__WORK ORDER__. Retype the listing exactly, with no images.

-=-=-=-=-

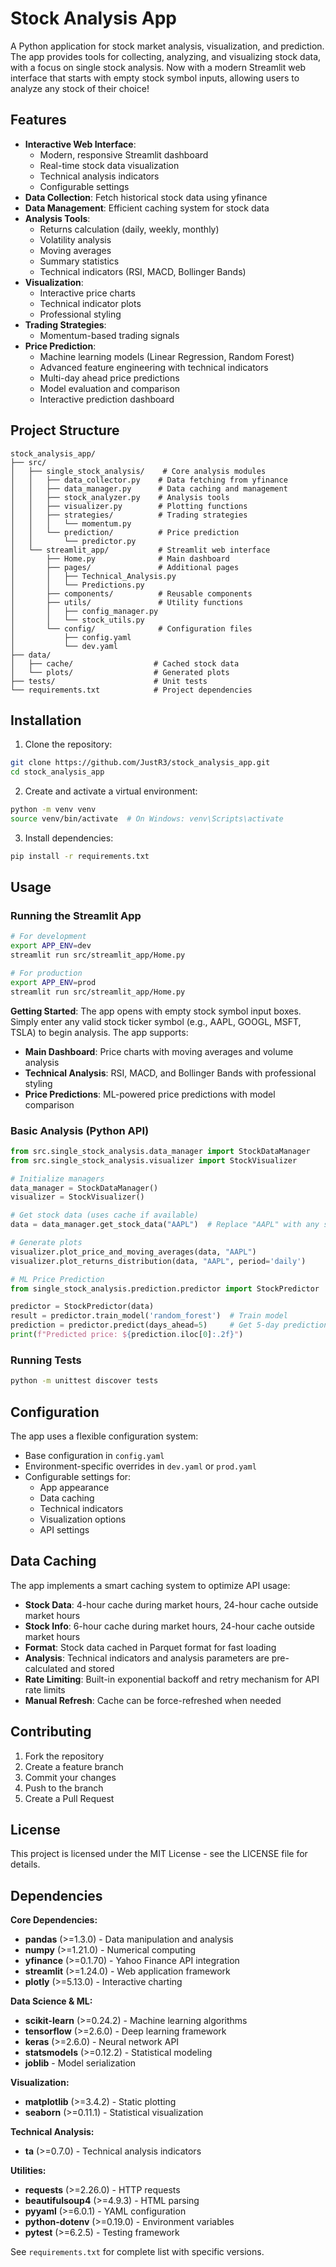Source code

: # Stock Analysis App

A Python application for stock market analysis, visualization, and prediction. The app provides tools for collecting, analyzing, and visualizing stock data, with a focus on single stock analysis. Now with a modern Streamlit web interface that starts with empty stock symbol inputs, allowing users to analyze any stock of their choice!

## Features

- **Interactive Web Interface**:
  - Modern, responsive Streamlit dashboard
  - Real-time stock data visualization
  - Technical analysis indicators
  - Configurable settings
- **Data Collection**: Fetch historical stock data using yfinance
- **Data Management**: Efficient caching system for stock data
- **Analysis Tools**:
  - Returns calculation (daily, weekly, monthly)
  - Volatility analysis
  - Moving averages
  - Summary statistics
  - Technical indicators (RSI, MACD, Bollinger Bands)
- **Visualization**:
  - Interactive price charts
  - Technical indicator plots
  - Professional styling
- **Trading Strategies**:
  - Momentum-based trading signals
- **Price Prediction**:
  - Machine learning models (Linear Regression, Random Forest)
  - Advanced feature engineering with technical indicators
  - Multi-day ahead price predictions
  - Model evaluation and comparison
  - Interactive prediction dashboard

## Project Structure

```
stock_analysis_app/
├── src/
│   ├── single_stock_analysis/    # Core analysis modules
│   │   ├── data_collector.py    # Data fetching from yfinance
│   │   ├── data_manager.py      # Data caching and management
│   │   ├── stock_analyzer.py    # Analysis tools
│   │   ├── visualizer.py        # Plotting functions
│   │   ├── strategies/          # Trading strategies
│   │   │   └── momentum.py
│   │   └── prediction/          # Price prediction
│   │       └── predictor.py
│   └── streamlit_app/           # Streamlit web interface
│       ├── Home.py              # Main dashboard
│       ├── pages/               # Additional pages
│       │   ├── Technical_Analysis.py
│       │   └── Predictions.py
│       ├── components/          # Reusable components
│       ├── utils/               # Utility functions
│       │   ├── config_manager.py
│       │   └── stock_utils.py
│       └── config/              # Configuration files
│           ├── config.yaml
│           └── dev.yaml
├── data/
│   ├── cache/                  # Cached stock data
│   └── plots/                  # Generated plots
├── tests/                      # Unit tests
└── requirements.txt            # Project dependencies
```

## Installation

1. Clone the repository:
```bash
git clone https://github.com/JustR3/stock_analysis_app.git
cd stock_analysis_app
```

2. Create and activate a virtual environment:
```bash
python -m venv venv
source venv/bin/activate  # On Windows: venv\Scripts\activate
```

3. Install dependencies:
```bash
pip install -r requirements.txt
```

## Usage

### Running the Streamlit App

```bash
# For development
export APP_ENV=dev
streamlit run src/streamlit_app/Home.py

# For production
export APP_ENV=prod
streamlit run src/streamlit_app/Home.py
```

**Getting Started**: The app opens with empty stock symbol input boxes. Simply enter any valid stock ticker symbol (e.g., AAPL, GOOGL, MSFT, TSLA) to begin analysis. The app supports:
- **Main Dashboard**: Price charts with moving averages and volume analysis
- **Technical Analysis**: RSI, MACD, and Bollinger Bands with professional styling
- **Price Predictions**: ML-powered price predictions with model comparison

### Basic Analysis (Python API)

```python
from src.single_stock_analysis.data_manager import StockDataManager
from src.single_stock_analysis.visualizer import StockVisualizer

# Initialize managers
data_manager = StockDataManager()
visualizer = StockVisualizer()

# Get stock data (uses cache if available)
data = data_manager.get_stock_data("AAPL")  # Replace "AAPL" with any stock symbol

# Generate plots
visualizer.plot_price_and_moving_averages(data, "AAPL")
visualizer.plot_returns_distribution(data, "AAPL", period='daily')

# ML Price Prediction
from single_stock_analysis.prediction.predictor import StockPredictor

predictor = StockPredictor(data)
result = predictor.train_model('random_forest')  # Train model
prediction = predictor.predict(days_ahead=5)     # Get 5-day prediction
print(f"Predicted price: ${prediction.iloc[0]:.2f}")
```

### Running Tests

```bash
python -m unittest discover tests
```

## Configuration

The app uses a flexible configuration system:
- Base configuration in `config.yaml`
- Environment-specific overrides in `dev.yaml` or `prod.yaml`
- Configurable settings for:
  - App appearance
  - Data caching
  - Technical indicators
  - Visualization options
  - API settings

## Data Caching

The app implements a smart caching system to optimize API usage:
- **Stock Data**: 4-hour cache during market hours, 24-hour cache outside market hours
- **Stock Info**: 6-hour cache during market hours, 24-hour cache outside market hours
- **Format**: Stock data cached in Parquet format for fast loading
- **Analysis**: Technical indicators and analysis parameters are pre-calculated and stored
- **Rate Limiting**: Built-in exponential backoff and retry mechanism for API rate limits
- **Manual Refresh**: Cache can be force-refreshed when needed

## Contributing

1. Fork the repository
2. Create a feature branch
3. Commit your changes
4. Push to the branch
5. Create a Pull Request

## License

This project is licensed under the MIT License - see the LICENSE file for details.

## Dependencies

**Core Dependencies:**
- **pandas** (>=1.3.0) - Data manipulation and analysis
- **numpy** (>=1.21.0) - Numerical computing
- **yfinance** (>=0.1.70) - Yahoo Finance API integration
- **streamlit** (>=1.24.0) - Web application framework
- **plotly** (>=5.13.0) - Interactive charting

**Data Science & ML:**
- **scikit-learn** (>=0.24.2) - Machine learning algorithms
- **tensorflow** (>=2.6.0) - Deep learning framework
- **keras** (>=2.6.0) - Neural network API
- **statsmodels** (>=0.12.2) - Statistical modeling
- **joblib** - Model serialization

**Visualization:**
- **matplotlib** (>=3.4.2) - Static plotting
- **seaborn** (>=0.11.1) - Statistical visualization

**Technical Analysis:**
- **ta** (>=0.7.0) - Technical analysis indicators

**Utilities:**
- **requests** (>=2.26.0) - HTTP requests
- **beautifulsoup4** (>=4.9.3) - HTML parsing
- **pyyaml** (>=6.0.1) - YAML configuration
- **python-dotenv** (>=0.19.0) - Environment variables
- **pytest** (>=6.2.5) - Testing framework

See `requirements.txt` for complete list with specific versions.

-=-=-=-=-

__SOLUTION__.
Source code

: # Stock Analysis App

A Python application for stock market analysis, visualization, and prediction. The app provides tools for collecting, analyzing, and visualizing stock data, with a focus on single stock analysis. Now with a modern Streamlit web interface that starts with empty stock symbol inputs, allowing users to analyze any stock of their choice!

## Features

- **Interactive Web Interface**:
  - Modern, responsive Streamlit dashboard
  - Real-time stock data visualization
  - Technical analysis indicators
  - Configurable settings
- **Data Collection**: Fetch historical stock data using yfinance
- **Data Management**: Efficient caching system for stock data
- **Analysis Tools**:
  - Returns calculation (daily, weekly, monthly)
  - Volatility analysis
  - Moving averages
  - Summary statistics
  - Technical indicators (RSI, MACD, Bollinger Bands)
- **Visualization**:
  - Interactive price charts
  - Technical indicator plots
  - Professional styling
- **Trading Strategies**:
  - Momentum-based trading signals
- **Price Prediction**:
  - Machine learning models (Linear Regression, Random Forest)
  - Advanced feature engineering with technical indicators
  - Multi-day ahead price predictions
  - Model evaluation and comparison
  - Interactive prediction dashboard

## Project Structure

```
stock_analysis_app/
├── src/
│   ├── single_stock_analysis/    # Core analysis modules
│   │   ├── data_collector.py    # Data fetching from yfinance
│   │   ├── data_manager.py      # Data caching and management
│   │   ├── stock_analyzer.py    # Analysis tools
│   │   ├── visualizer.py        # Plotting functions
│   │   ├── strategies/          # Trading strategies
│   │   │   └── momentum.py
│   │   └── prediction/          # Price prediction
│   │       └── predictor.py
│   └── streamlit_app/           # Streamlit web interface
│       ├── Home.py              # Main dashboard
│       ├── pages/               # Additional pages
│       │   ├── Technical_Analysis.py
│       │   └── Predictions.py
│       ├── components/          # Reusable components
│       ├── utils/               # Utility functions
│       │   ├── config_manager.py
│       │   └── stock_utils.py
│       └── config/              # Configuration files
│           ├── config.yaml
│           └── dev.yaml
├── data/
│   ├── cache/                  # Cached stock data
│   └── plots/                  # Generated plots
├── tests/                      # Unit tests
└── requirements.txt            # Project dependencies
```

## Installation

1. Clone the repository:
```bash
git clone https://github.com/JustR3/stock_analysis_app.git
cd stock_analysis_app
```

2. Create and activate a virtual environment:
```bash
python -m venv venv
source venv/bin/activate  # On Windows: venv\Scripts\activate
```

3. Install dependencies:
```bash
pip install -r requirements.txt
```

## Usage

### Running the Streamlit App

```bash
# For development
export APP_ENV=dev
streamlit run src/streamlit_app/Home.py

# For production
export APP_ENV=prod
streamlit run src/streamlit_app/Home.py
```

**Getting Started**: The app opens with empty stock symbol input boxes. Simply enter any valid stock ticker symbol (e.g., AAPL, GOOGL, MSFT, TSLA) to begin analysis. The app supports:
- **Main Dashboard**: Price charts with moving averages and volume analysis
- **Technical Analysis**: RSI, MACD, and Bollinger Bands with professional styling
- **Price Predictions**: ML-powered price predictions with model comparison

### Basic Analysis (Python API)

```python
from src.single_stock_analysis.data_manager import StockDataManager
from src.single_stock_analysis.visualizer import StockVisualizer

# Initialize managers
data_manager = StockDataManager()
visualizer = StockVisualizer()

# Get stock data (uses cache if available)
data = data_manager.get_stock_data("AAPL")  # Replace "AAPL" with any stock symbol

# Generate plots
visualizer.plot_price_and_moving_averages(data, "AAPL")
visualizer.plot_returns_distribution(data, "AAPL", period='daily')

# ML Price Prediction
from single_stock_analysis.prediction.predictor import StockPredictor

predictor = StockPredictor(data)
result = predictor.train_model('random_forest')  # Train model
prediction = predictor.predict(days_ahead=5)     # Get 5-day prediction
print(f"Predicted price: ${prediction.iloc[0]:.2f}")
```

### Running Tests

```bash
python -m unittest discover tests
```

## Configuration

The app uses a flexible configuration system:
- Base configuration in `config.yaml`
- Environment-specific overrides in `dev.yaml` or `prod.yaml`
- Configurable settings for:
  - App appearance
  - Data caching
  - Technical indicators
  - Visualization options
  - API settings

## Data Caching

The app implements a smart caching system to optimize API usage:
- **Stock Data**: 4-hour cache during market hours, 24-hour cache outside market hours
- **Stock Info**: 6-hour cache during market hours, 24-hour cache outside market hours
- **Format**: Stock data cached in Parquet format for fast loading
- **Analysis**: Technical indicators and analysis parameters are pre-calculated and stored
- **Rate Limiting**: Built-in exponential backoff and retry mechanism for API rate limits
- **Manual Refresh**: Cache can be force-refreshed when needed

## Contributing

1. Fork the repository
2. Create a feature branch
3. Commit your changes
4. Push to the branch
5. Create a Pull Request

## License

This project is licensed under the MIT License - see the LICENSE file for details.

## Dependencies

**Core Dependencies:**
- **pandas** (>=1.3.0) - Data manipulation and analysis
- **numpy** (>=1.21.0) - Numerical computing
- **yfinance** (>=0.1.70) - Yahoo Finance API integration
- **streamlit** (>=1.24.0) - Web application framework
- **plotly** (>=5.13.0) - Interactive charting

**Data Science & ML:**
- **scikit-learn** (>=0.24.2) - Machine learning algorithms
- **tensorflow** (>=2.6.0) - Deep learning framework
- **keras** (>=2.6.0) - Neural network API
- **statsmodels** (>=0.12.2) - Statistical modeling
- **joblib** - Model serialization

**Visualization:**
- **matplotlib** (>=3.4.2) - Static plotting
- **seaborn** (>=0.11.1) - Statistical visualization

**Technical Analysis:**
- **ta** (>=0.7.0) - Technical analysis indicators

**Utilities:**
- **requests** (>=2.26.0) - HTTP requests
- **beautifulsoup4** (>=4.9.3) - HTML parsing
- **pyyaml** (>=6.0.1) - YAML configuration
- **python-dotenv** (>=0.19.0) - Environment variables
- **pytest** (>=6.2.5) - Testing framework

See `requirements.txt` for complete list with specific versions.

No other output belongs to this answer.